随着生成式AI的兴起，从文本描述合成图形成为一个引人注目的应用。然而，要实现高几何精度和可编辑性，需要将图形表示为如TikZ等图形编程语言中的程序，而与之对齐的训练数据（即带有描述的图形程序）仍然稀缺。与此同时，大量未对齐的图形程序和带有描述的栅格图像则更为易得。我们通过提出TikZero来调和这些不同的数据源，它利用图像表示作为中介桥梁，将图形程序生成与文本理解解耦。这使得图形程序和带描述图像能够独立训练，并在推理时实现零样本的文本引导图形程序合成。我们证明，相较于仅能处理描述对齐图形程序的基线方法，我们的方法表现显著更优。此外，当利用描述对齐的图形程序作为补充训练信号时，TikZero的表现与包括GPT-4o在内的更大规模商业系统相当甚至超越。我们的代码、数据集及精选模型均已公开。

English

With the rise of generative AI, synthesizing figures from text captions becomes a compelling application.
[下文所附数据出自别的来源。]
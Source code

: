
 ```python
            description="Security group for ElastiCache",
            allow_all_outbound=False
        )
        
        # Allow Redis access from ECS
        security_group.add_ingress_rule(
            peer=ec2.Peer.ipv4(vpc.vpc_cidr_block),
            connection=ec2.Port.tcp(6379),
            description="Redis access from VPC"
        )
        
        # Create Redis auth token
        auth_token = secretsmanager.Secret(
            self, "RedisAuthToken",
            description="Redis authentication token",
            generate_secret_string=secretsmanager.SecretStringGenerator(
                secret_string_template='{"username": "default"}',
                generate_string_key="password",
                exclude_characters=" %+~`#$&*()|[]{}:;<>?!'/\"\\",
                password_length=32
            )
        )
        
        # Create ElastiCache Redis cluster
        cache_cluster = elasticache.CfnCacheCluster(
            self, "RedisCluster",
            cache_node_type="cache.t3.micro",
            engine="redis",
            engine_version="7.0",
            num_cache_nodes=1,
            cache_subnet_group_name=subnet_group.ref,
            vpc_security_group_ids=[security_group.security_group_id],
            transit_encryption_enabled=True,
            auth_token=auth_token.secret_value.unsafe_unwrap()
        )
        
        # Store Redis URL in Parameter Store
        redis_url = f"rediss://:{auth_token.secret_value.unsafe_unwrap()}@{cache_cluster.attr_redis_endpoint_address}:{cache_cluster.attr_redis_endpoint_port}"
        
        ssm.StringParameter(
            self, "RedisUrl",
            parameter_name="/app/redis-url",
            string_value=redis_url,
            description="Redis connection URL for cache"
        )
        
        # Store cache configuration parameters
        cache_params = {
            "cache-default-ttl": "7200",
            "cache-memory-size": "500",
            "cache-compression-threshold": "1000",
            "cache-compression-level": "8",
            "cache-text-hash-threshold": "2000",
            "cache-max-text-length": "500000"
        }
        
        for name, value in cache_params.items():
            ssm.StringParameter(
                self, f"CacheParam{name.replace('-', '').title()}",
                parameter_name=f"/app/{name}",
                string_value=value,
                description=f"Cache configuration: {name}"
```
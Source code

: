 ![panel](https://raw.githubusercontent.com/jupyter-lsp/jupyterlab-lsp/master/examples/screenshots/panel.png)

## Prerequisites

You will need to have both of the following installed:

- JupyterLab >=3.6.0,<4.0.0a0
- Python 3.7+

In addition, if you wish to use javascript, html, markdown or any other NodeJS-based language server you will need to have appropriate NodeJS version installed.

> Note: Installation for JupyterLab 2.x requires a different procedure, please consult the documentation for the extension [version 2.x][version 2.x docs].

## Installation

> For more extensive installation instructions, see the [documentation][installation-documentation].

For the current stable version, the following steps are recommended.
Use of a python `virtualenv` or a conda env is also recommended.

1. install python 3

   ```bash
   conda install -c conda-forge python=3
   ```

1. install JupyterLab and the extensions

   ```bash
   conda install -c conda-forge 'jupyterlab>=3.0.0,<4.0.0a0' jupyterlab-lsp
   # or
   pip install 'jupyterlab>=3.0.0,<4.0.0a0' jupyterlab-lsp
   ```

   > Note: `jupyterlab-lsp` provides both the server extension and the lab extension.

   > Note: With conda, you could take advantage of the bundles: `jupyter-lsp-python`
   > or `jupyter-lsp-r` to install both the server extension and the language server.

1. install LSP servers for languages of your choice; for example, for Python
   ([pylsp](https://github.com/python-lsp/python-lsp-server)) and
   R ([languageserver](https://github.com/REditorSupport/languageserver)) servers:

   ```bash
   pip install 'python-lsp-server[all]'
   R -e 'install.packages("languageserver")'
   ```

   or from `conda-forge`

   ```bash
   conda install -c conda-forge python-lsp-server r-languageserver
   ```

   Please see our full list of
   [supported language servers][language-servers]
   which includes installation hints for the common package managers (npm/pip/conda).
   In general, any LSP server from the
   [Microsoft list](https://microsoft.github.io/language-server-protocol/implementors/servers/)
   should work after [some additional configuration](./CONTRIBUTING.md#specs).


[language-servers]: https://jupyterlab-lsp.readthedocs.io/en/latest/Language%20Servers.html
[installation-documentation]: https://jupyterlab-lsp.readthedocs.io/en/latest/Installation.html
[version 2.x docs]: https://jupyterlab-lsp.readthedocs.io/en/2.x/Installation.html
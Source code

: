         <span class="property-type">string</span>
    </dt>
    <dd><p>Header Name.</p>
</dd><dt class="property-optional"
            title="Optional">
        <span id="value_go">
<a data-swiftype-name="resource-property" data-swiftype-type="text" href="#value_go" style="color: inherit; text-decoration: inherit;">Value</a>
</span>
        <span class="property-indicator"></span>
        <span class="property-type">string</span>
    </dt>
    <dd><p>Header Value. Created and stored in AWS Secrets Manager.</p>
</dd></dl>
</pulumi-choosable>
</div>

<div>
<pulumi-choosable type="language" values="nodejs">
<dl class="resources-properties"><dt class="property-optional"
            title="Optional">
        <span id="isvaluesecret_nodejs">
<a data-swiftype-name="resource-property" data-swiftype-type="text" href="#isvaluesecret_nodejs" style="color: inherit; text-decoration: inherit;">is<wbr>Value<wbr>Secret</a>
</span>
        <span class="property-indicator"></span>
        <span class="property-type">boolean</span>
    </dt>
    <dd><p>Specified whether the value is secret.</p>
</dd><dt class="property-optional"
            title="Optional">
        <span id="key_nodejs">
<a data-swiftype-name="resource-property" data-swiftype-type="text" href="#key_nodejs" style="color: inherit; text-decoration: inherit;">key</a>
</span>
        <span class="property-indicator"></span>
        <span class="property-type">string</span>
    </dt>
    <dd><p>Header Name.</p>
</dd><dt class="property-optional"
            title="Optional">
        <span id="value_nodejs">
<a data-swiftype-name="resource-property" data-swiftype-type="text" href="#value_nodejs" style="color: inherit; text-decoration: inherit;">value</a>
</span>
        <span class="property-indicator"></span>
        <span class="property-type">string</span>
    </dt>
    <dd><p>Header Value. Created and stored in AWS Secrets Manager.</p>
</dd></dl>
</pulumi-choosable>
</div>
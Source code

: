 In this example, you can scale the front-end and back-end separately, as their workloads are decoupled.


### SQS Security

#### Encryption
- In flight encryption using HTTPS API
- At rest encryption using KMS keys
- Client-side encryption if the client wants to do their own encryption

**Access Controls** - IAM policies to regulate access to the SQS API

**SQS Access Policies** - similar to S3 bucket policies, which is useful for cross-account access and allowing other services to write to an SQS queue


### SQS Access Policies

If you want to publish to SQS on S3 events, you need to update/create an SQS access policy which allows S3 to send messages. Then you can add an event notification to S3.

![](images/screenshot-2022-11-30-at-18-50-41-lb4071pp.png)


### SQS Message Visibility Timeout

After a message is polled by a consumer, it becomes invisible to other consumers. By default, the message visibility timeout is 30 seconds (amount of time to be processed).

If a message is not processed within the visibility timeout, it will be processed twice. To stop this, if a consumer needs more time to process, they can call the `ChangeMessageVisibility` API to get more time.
However, achieving high geometric precision and editability requires representing figures as graphics programs in languages like TikZ, and aligned training data (i.e., graphics programs with captions) remains scarce. Meanwhile, large amounts of unaligned graphics programs and captioned raster images are more readily available. We reconcile these disparate data sources by presenting TikZero, which decouples graphics program generation from text understanding by using image representations as an intermediary bridge. It enables independent training on graphics programs and captioned images and allows for zero-shot text-guided graphics program synthesis during inference. We show that our method substantially outperforms baselines that can only operate with caption-aligned graphics programs. Furthermore, when leveraging caption-aligned graphics programs as a complementary training signal, TikZero matches or exceeds the performance of much larger models, including commercial systems like GPT-4o. Our code, datasets, and select models are publicly available.